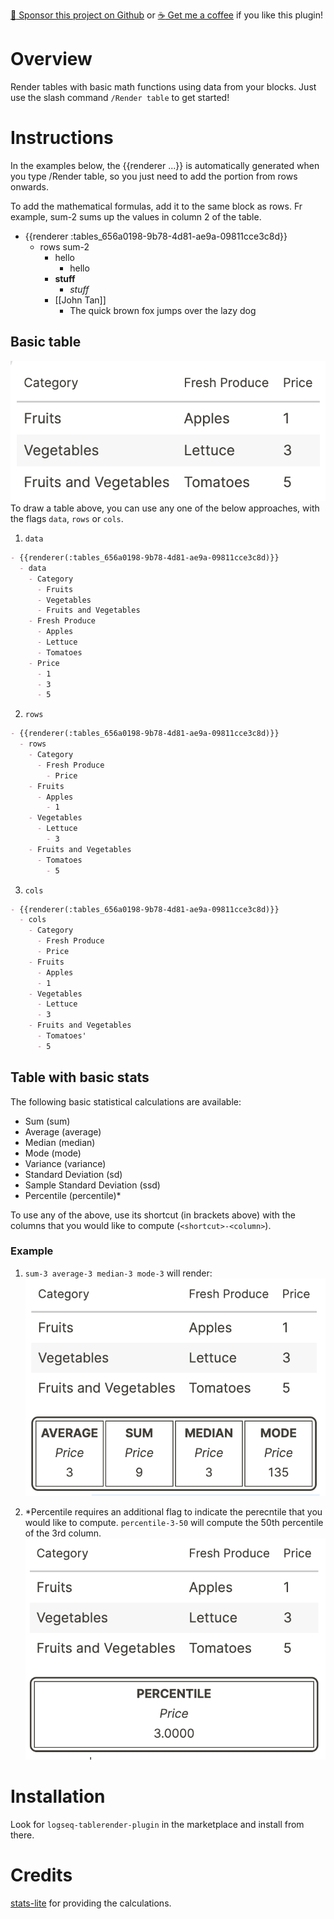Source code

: [:gift_heart: Sponsor this project on Github](https://github.com/sponsors/hkgnp) or [:coffee: Get me a coffee](https://www.buymeacoffee.com/hkgnp.dev) if you like this plugin!

# Overview

Render tables with basic math functions using data from your blocks. Just use the slash command `/Render table` to get started!

# Instructions

In the examples below, the {{renderer ...}} is automatically generated when you type /Render table, so you just need to add the portion from rows onwards.

To add the mathematical formulas, add it to the same block as rows. Fr example, sum-2 sums up the values in column 2 of the table.

- {{renderer :tables_656a0198-9b78-4d81-ae9a-09811cce3c8d}}
  - rows sum-2
    - hello
      - hello
    - **stuff**
      - _stuff_
    - [[John Tan]]
      - The quick brown fox jumps over the lazy dog

## Basic table

![basic table](screenshots/basic-table.png)
To draw a table above, you can use any one of the below approaches, with the flags `data`, `rows` or `cols`.

1. `data`

```md
- {{renderer(:tables_656a0198-9b78-4d81-ae9a-09811cce3c8d)}}
  - data
    - Category
      - Fruits
      - Vegetables
      - Fruits and Vegetables
    - Fresh Produce
      - Apples
      - Lettuce
      - Tomatoes
    - Price
      - 1
      - 3
      - 5
```

2. `rows`

```md
- {{renderer(:tables_656a0198-9b78-4d81-ae9a-09811cce3c8d)}}
  - rows
    - Category
      - Fresh Produce
        - Price
    - Fruits
      - Apples
        - 1
    - Vegetables
      - Lettuce
        - 3
    - Fruits and Vegetables
      - Tomatoes
        - 5
```

3. `cols`

```md
- {{renderer(:tables_656a0198-9b78-4d81-ae9a-09811cce3c8d)}}
  - cols
    - Category
      - Fresh Produce
      - Price
    - Fruits
      - Apples
      - 1
    - Vegetables
      - Lettuce
      - 3
    - Fruits and Vegetables
      - Tomatoes'
      - 5
```

## Table with basic stats

The following basic statistical calculations are available:

- Sum (sum)
- Average (average)
- Median (median)
- Mode (mode)
- Variance (variance)
- Standard Deviation (sd)
- Sample Standard Deviation (ssd)
- Percentile (percentile)\*

To use any of the above, use its shortcut (in brackets above) with the columns that you would like to compute (`<shortcut>-<column>`).

### Example

1. `sum-3 average-3 median-3 mode-3` will render:
   ![stats-01](screenshots/stats-01.png)

2. \*Percentile requires an additional flag to indicate the perecntile that you would like to compute. `percentile-3-50` will compute the 50th percentile of the 3rd column.
   ![percentile](screenshots/percentile.png)

# Installation

Look for `logseq-tablerender-plugin` in the marketplace and install from there.

# Credits

[stats-lite](https://github.com/brycebaril/node-stats-lite) for providing the calculations.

☆ ☆ ☆

→ **EXERCISE DESCRIPTION**: Which lines in the records above include the word "github"? Copy them out.

→ **TASK RESPONSE**:
: [:gift_heart: Sponsor this project on Github](https://github.com/sponsors/hkgnp) or [:coffee: Get me a coffee](https://www.buymeacoffee.com/hkgnp.dev) if you like this plugin!
[stats-lite](https://github.com/brycebaril/node-stats-lite) for providing the calculations.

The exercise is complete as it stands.